» Records shown:
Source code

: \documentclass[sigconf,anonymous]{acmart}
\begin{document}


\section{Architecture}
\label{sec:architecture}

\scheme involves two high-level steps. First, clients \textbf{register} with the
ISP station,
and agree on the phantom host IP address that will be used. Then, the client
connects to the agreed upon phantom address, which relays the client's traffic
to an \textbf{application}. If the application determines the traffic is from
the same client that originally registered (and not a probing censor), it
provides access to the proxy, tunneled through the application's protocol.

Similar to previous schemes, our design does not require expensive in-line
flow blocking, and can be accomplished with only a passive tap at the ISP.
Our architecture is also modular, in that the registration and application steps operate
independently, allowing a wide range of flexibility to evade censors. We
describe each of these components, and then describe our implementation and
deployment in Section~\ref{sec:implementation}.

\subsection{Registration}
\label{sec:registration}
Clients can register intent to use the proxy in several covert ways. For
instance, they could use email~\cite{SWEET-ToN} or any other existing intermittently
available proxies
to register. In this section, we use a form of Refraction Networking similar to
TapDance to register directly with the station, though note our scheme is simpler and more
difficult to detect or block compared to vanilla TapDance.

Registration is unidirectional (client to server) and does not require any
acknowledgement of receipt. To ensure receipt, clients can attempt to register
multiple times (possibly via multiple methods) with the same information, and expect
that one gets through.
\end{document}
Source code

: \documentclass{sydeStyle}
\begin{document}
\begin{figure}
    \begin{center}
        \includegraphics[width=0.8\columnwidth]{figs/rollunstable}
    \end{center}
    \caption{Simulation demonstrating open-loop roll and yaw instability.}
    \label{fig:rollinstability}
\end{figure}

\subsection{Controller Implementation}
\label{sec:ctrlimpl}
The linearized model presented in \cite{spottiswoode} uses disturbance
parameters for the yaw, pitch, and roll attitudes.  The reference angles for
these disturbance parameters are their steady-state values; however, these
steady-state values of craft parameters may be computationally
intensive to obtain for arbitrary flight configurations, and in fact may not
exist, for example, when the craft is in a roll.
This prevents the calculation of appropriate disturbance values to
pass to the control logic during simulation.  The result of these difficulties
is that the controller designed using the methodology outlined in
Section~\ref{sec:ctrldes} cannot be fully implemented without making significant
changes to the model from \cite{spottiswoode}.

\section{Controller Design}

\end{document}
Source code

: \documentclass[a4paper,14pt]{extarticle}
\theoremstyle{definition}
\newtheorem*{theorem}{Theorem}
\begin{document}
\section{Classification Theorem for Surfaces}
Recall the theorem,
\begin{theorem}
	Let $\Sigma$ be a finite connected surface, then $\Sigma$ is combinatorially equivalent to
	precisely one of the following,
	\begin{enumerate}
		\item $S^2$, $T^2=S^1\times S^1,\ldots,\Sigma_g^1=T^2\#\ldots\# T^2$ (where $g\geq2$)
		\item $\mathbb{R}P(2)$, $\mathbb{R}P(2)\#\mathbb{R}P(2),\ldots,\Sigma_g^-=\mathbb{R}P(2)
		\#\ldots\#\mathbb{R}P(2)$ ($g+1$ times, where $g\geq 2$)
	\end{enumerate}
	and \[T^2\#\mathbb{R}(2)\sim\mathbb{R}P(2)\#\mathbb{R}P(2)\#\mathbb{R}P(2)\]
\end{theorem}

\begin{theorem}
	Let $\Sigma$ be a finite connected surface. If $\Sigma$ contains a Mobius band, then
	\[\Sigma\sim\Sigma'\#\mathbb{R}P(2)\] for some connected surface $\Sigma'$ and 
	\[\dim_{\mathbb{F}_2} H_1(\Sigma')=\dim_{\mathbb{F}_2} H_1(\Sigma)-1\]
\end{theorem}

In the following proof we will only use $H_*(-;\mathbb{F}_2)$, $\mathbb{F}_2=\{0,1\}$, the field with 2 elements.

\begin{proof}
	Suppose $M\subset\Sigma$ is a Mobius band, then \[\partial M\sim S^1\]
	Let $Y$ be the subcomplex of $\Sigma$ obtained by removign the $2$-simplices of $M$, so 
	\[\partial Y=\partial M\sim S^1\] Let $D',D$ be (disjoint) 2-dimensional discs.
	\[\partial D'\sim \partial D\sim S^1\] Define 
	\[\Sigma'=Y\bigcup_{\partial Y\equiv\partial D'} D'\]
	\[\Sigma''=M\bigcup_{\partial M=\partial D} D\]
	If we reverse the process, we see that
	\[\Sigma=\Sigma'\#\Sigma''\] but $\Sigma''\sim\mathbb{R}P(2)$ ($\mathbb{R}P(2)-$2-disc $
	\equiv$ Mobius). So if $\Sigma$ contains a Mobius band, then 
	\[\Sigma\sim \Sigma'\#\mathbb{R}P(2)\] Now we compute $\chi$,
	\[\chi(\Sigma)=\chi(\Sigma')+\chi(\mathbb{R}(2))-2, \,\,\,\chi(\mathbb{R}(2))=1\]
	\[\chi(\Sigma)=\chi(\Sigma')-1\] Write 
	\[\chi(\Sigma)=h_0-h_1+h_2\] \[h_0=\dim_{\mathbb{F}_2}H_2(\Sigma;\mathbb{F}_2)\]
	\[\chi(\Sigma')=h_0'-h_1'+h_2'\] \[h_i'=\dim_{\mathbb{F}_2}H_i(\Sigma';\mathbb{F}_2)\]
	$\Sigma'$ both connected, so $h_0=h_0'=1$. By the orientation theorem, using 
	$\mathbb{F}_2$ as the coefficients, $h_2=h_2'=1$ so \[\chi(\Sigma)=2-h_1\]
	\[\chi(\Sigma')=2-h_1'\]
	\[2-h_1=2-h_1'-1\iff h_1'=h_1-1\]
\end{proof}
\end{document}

» What is being asked:
Everything in the material above from the line that has "the same client" through the line that has "is that the" must be duplicated exactly, with no other lines given.

» Answer space:
the same client that originally registered (and not a probing censor), it
provides access to the proxy, tunneled through the application's protocol.

Similar to previous schemes, our design does not require expensive in-line
flow blocking, and can be accomplished with only a passive tap at the ISP.
Our architecture is also modular, in that the registration and application steps operate
independently, allowing a wide range of flexibility to evade censors. We
describe each of these components, and then describe our implementation and
deployment in Section~\ref{sec:implementation}.

\subsection{Registration}
\label{sec:registration}
Clients can register intent to use the proxy in several covert ways. For
instance, they could use email~\cite{SWEET-ToN} or any other existing intermittently
available proxies
to register. In this section, we use a form of Refraction Networking similar to
TapDance to register directly with the station, though note our scheme is simpler and more
difficult to detect or block compared to vanilla TapDance.

Registration is unidirectional (client to server) and does not require any
acknowledgement of receipt. To ensure receipt, clients can attempt to register
multiple times (possibly via multiple methods) with the same information, and expect
that one gets through.
\end{document}
Source code

: \documentclass{sydeStyle}
\begin{document}
\begin{figure}
    \begin{center}
        \includegraphics[width=0.8\columnwidth]{figs/rollunstable}
    \end{center}
    \caption{Simulation demonstrating open-loop roll and yaw instability.}
    \label{fig:rollinstability}
\end{figure}

\subsection{Controller Implementation}
\label{sec:ctrlimpl}
The linearized model presented in \cite{spottiswoode} uses disturbance
parameters for the yaw, pitch, and roll attitudes.  The reference angles for
these disturbance parameters are their steady-state values; however, these
steady-state values of craft parameters may be computationally
intensive to obtain for arbitrary flight configurations, and in fact may not
exist, for example, when the craft is in a roll.
This prevents the calculation of appropriate disturbance values to
pass to the control logic during simulation.  The result of these difficulties
is that the controller designed using the methodology outlined in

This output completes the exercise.